┌──
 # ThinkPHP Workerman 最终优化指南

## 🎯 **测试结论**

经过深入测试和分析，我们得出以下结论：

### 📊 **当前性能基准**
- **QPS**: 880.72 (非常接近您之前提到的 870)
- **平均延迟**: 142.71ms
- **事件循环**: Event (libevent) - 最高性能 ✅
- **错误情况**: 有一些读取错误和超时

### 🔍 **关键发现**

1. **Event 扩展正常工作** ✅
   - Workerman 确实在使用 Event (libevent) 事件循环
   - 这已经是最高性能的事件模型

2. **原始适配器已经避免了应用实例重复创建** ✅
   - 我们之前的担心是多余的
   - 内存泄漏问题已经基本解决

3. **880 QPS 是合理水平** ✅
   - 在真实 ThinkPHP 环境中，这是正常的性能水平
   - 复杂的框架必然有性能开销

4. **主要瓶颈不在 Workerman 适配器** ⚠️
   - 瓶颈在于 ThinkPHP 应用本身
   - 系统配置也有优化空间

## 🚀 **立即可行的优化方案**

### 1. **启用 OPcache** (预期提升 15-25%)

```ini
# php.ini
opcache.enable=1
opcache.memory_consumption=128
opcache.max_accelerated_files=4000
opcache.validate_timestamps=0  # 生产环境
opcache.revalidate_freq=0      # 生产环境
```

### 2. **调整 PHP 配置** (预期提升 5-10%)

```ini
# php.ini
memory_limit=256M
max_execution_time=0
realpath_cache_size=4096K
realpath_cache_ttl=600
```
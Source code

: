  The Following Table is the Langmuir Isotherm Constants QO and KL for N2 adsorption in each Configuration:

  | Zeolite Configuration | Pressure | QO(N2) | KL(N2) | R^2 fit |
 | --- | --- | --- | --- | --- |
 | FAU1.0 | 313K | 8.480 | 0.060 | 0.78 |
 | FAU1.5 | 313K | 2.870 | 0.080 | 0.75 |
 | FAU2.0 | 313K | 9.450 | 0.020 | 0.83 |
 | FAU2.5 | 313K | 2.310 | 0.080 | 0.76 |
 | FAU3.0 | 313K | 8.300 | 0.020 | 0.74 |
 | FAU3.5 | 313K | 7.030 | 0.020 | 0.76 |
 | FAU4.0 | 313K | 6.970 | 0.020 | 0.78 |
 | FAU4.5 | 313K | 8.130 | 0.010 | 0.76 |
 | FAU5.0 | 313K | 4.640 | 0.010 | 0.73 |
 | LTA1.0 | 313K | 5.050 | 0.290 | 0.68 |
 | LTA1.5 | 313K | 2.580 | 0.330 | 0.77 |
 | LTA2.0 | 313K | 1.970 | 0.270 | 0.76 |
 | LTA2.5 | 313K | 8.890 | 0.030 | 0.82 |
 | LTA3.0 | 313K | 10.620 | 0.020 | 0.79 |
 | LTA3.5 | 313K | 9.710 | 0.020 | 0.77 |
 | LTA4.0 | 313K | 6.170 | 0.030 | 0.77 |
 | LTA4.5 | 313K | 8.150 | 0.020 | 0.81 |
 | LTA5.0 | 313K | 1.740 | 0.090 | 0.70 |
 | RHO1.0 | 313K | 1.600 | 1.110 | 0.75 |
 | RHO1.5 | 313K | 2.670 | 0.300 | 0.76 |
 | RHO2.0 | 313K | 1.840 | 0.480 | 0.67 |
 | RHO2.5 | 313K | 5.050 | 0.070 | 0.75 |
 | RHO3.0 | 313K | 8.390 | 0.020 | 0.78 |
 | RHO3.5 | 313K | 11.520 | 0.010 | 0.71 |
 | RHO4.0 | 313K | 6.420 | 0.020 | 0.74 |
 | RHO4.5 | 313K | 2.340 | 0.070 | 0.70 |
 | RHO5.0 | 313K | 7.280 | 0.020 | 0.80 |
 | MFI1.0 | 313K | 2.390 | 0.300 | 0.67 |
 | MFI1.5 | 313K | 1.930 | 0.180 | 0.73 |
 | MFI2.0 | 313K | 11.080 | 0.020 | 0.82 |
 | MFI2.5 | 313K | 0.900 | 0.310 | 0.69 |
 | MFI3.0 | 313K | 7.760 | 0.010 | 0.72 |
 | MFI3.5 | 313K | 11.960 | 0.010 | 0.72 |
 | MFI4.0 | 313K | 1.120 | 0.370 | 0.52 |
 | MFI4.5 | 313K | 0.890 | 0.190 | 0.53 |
└──
◆ What you will do
In full and without edits, repeat the listing above.

◆ Exercise output
 # ThinkPHP Workerman 最终优化指南

## 🎯 **测试结论**

经过深入测试和分析，我们得出以下结论：

### 📊 **当前性能基准**
- **QPS**: 880.72 (非常接近您之前提到的 870)
- **平均延迟**: 142.71ms
- **事件循环**: Event (libevent) - 最高性能 ✅
- **错误情况**: 有一些读取错误和超时

### 🔍 **关键发现**

1. **Event 扩展正常工作** ✅
   - Workerman 确实在使用 Event (libevent) 事件循环
   - 这已经是最高性能的事件模型

2. **原始适配器已经避免了应用实例重复创建** ✅
   - 我们之前的担心是多余的
   - 内存泄漏问题已经基本解决

3. **880 QPS 是合理水平** ✅
   - 在真实 ThinkPHP 环境中，这是正常的性能水平
   - 复杂的框架必然有性能开销

4. **主要瓶颈不在 Workerman 适配器** ⚠️
   - 瓶颈在于 ThinkPHP 应用本身
   - 系统配置也有优化空间

## 🚀 **立即可行的优化方案**

### 1. **启用 OPcache** (预期提升 15-25%)

```ini
# php.ini
opcache.enable=1
opcache.memory_consumption=128
opcache.max_accelerated_files=4000
opcache.validate_timestamps=0  # 生产环境
opcache.revalidate_freq=0      # 生产环境
```

### 2. **调整 PHP 配置** (预期提升 5-10%)

```ini
# php.ini
memory_limit=256M
max_execution_time=0
realpath_cache_size=4096K
realpath_cache_ttl=600
```
Source code

:  The Following Table is the Langmuir Isotherm Constants QO and KL for N2 adsorption in each Configuration:

  | Zeolite Configuration | Pressure | QO(N2) | KL(N2) | R^2 fit |
 | --- | --- | --- | --- | --- |
 | FAU1.0 | 313K | 8.480 | 0.060 | 0.78 |
 | FAU1.5 | 313K | 2.870 | 0.080 | 0.75 |
 | FAU2.0 | 313K | 9.450 | 0.020 | 0.83 |
 | FAU2.5 | 313K | 2.310 | 0.080 | 0.76 |
 | FAU3.0 | 313K | 8.300 | 0.020 | 0.74 |
 | FAU3.5 | 313K | 7.030 | 0.020 | 0.76 |
 | FAU4.0 | 313K | 6.970 | 0.020 | 0.78 |
 | FAU4.5 | 313K | 8.130 | 0.010 | 0.76 |
 | FAU5.0 | 313K | 4.640 | 0.010 | 0.73 |
 | LTA1.0 | 313K | 5.050 | 0.290 | 0.68 |
 | LTA1.5 | 313K | 2.580 | 0.330 | 0.77 |
 | LTA2.0 | 313K | 1.970 | 0.270 | 0.76 |
 | LTA2.5 | 313K | 8.890 | 0.030 | 0.82 |
 | LTA3.0 | 313K | 10.620 | 0.020 | 0.79 |
 | LTA3.5 | 313K | 9.710 | 0.020 | 0.77 |
 | LTA4.0 | 313K | 6.170 | 0.030 | 0.77 |
 | LTA4.5 | 313K | 8.150 | 0.020 | 0.81 |
 | LTA5.0 | 313K | 1.740 | 0.090 | 0.70 |
 | RHO1.0 | 313K | 1.600 | 1.110 | 0.75 |
 | RHO1.5 | 313K | 2.670 | 0.300 | 0.76 |
 | RHO2.0 | 313K | 1.840 | 0.480 | 0.67 |
 | RHO2.5 | 313K | 5.050 | 0.070 | 0.75 |
 | RHO3.0 | 313K | 8.390 | 0.020 | 0.78 |
 | RHO3.5 | 313K | 11.520 | 0.010 | 0.71 |
 | RHO4.0 | 313K | 6.420 | 0.020 | 0.74 |
 | RHO4.5 | 313K | 2.340 | 0.070 | 0.70 |
 | RHO5.0 | 313K | 7.280 | 0.020 | 0.80 |
 | MFI1.0 | 313K | 2.390 | 0.300 | 0.67 |
 | MFI1.5 | 313K | 1.930 | 0.180 | 0.73 |
 | MFI2.0 | 313K | 11.080 | 0.020 | 0.82 |
 | MFI2.5 | 313K | 0.900 | 0.310 | 0.69 |
 | MFI3.0 | 313K | 7.760 | 0.010 | 0.72 |
 | MFI3.5 | 313K | 11.960 | 0.010 | 0.72 |
 | MFI4.0 | 313K | 1.120 | 0.370 | 0.52 |
 | MFI4.5 | 313K | 0.890 | 0.190 | 0.53 |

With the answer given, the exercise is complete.